= Volker Straus =

Volker Straus (b. July 5, 1936 in Speyer, Germany – d. April 21, 2002 in Bilthoven, Netherlands) was one of the foremost Tonmeisters of the twentieth century. He sound-engineered some 590 albums – the vast majority uncredited – during his remarkable career, for many of the great artists. His last recording before his retirement was of soprano Jessye Norman performing the opening song at the 1996 Olympics.

==Biography==
The majority of Straus' career was spent with the Philips label in the Netherlands. In that association, he engineered significant recordings of such artists as Sir Colin Davis, Claudio Arrau, Henryk Szeryng, Josef Krips, Alfred Brendel, Dietrich Fischer-Dieskau, the Beaux Arts Trio, Ingrid Haebler, Sir Neville Marriner, and - above all - the conductor Bernard Haitink. His decades of production engineering for Bernard Haitink's recordings with the Concertgebouw Orchestra of Amsterdam form an imposing and diverse body of discs documenting the mainstream symphonic repertory. Straus' production of Haitink's Mahler symphony interpretations with the Berlin Philharmonic, Haitink's Brahms cycle with the Boston Symphony, and Haitink's Bruckner performances with the Vienna Philharmonic are notable for their engineering as well as their musical excellence.

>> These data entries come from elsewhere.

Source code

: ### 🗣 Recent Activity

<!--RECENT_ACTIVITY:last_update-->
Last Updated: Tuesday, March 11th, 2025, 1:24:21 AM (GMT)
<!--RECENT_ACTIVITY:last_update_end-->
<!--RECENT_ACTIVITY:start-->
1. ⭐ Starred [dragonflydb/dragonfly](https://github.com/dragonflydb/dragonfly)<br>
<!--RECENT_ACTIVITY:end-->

Volker Straus decided to be a producer at the age of eleven, when he went to a radio production facility and saw the technicians working with tapes. "I knew then I wanted to play with tapes," he once said. Straus was already a talented pianist and he also had strong mathematical skills. He started out producing operas in places like Innsbruck and Turin with first-rate lead singers and secondary orchestras. That was great for his career, he believed. "I learned all the problems on the ground floor," he would recall, "and once I recorded Aida with just 8 microphones."

Volker Straus had numerous quotes, and some are listed here.

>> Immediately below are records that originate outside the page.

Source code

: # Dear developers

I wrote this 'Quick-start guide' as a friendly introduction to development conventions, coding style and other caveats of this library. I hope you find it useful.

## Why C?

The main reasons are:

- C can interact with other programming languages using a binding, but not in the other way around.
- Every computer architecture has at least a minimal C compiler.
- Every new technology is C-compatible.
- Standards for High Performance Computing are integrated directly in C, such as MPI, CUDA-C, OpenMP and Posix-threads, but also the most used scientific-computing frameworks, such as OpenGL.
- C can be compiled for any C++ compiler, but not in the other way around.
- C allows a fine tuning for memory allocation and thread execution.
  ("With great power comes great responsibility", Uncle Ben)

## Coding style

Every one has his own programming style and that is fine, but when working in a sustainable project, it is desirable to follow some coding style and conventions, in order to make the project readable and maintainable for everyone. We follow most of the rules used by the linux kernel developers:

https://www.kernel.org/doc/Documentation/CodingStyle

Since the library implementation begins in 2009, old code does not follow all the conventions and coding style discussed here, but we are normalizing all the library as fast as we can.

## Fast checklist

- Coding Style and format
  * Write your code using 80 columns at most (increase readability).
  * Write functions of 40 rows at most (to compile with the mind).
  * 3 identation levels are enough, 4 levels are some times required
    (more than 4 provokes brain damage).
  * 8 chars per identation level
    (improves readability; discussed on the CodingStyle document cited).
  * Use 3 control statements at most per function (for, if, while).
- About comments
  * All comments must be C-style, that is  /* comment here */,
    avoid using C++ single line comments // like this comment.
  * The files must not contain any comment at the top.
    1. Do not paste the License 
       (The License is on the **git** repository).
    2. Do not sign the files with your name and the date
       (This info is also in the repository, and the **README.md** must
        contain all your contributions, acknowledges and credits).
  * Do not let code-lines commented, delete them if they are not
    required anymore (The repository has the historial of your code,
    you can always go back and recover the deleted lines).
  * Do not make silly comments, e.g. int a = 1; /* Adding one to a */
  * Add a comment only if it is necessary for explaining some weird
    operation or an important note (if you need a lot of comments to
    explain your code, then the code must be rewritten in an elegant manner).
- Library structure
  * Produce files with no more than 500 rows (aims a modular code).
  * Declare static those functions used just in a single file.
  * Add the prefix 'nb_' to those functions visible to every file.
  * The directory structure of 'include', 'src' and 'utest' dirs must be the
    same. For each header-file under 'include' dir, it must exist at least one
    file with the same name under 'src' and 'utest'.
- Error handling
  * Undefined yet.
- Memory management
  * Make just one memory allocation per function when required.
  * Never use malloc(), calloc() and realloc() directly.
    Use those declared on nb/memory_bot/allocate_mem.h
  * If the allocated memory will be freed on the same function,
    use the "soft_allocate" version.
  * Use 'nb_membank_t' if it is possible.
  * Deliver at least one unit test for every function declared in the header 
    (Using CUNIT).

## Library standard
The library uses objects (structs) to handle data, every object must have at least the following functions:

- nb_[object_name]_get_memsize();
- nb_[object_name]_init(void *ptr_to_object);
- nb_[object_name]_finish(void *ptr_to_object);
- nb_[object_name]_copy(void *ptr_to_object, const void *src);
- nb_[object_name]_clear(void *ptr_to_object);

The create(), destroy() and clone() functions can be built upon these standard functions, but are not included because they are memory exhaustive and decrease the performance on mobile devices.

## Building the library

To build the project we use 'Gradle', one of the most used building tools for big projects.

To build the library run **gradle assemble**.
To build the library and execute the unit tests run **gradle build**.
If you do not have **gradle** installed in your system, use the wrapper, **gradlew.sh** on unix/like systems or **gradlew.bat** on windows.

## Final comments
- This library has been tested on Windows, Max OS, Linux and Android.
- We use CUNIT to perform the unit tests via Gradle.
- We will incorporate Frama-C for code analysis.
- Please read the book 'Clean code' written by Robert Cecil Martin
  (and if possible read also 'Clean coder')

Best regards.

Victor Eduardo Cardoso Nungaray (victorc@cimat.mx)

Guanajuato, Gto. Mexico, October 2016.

- "Producing a good recording is just a matter of hard work. My preparation for a Mahler symphony will take about 50 hours." ^{1,2}
- "There is always somewhere something a trifle too sharp, flat, loud, soft, fast, slow, or insufficiently together. At any moment, a decision has to be made, if these small deviations are within the boundaries agreed upon with the conductor."^{1,2}
- "There has been a trend toward more charismatic conductors. This is in contrast to a master conductor like Haitink, who does not need to be considered charismatic because of his unique control of the metier itself. For record company marketers, the visual image has become far more important. They want handsome, young conductors who can speak 28 languages and know how to graciously thank God for their talents."^{1,2}

Among Straus's technical achievements was devising an electrical series connection of a side-by-side pairing of two Neumann microphones (omni and cardioid) to create a broad or wide cardioid directional characteristic as a spot microphone, known as the 'Straus Paket'.

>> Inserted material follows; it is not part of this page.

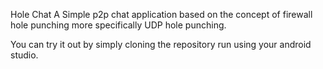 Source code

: Hole Chat
A Simple p2p chat application based on the concept of firewall hole punching more specifically UDP hole punching.

You can try it out by simply cloning the repository run using your android studio.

Later in his career, teaching also became important to Volker Straus. He taught the Tonmeister craft at the College of Music ETI in Detmold, Germany and at the Royal Conservatory in The Hague (The Netherlands). Plans are underway to publish his authoritative text on both the technical and diplomatic aspects of the Tonmeister's role.

The stories about Straus' abilities to recognize an outstanding potential recording venue are legendary. Once he was asked to assess a church in Switzerland as a possible recording site. Straus walked into the church briskly and proceeded to its physical center. Then he stamped his foot on the floor just once, listened to the reverberation, and promptly walked out, saying. "This will do very nicely". According to those involved in the project, it did.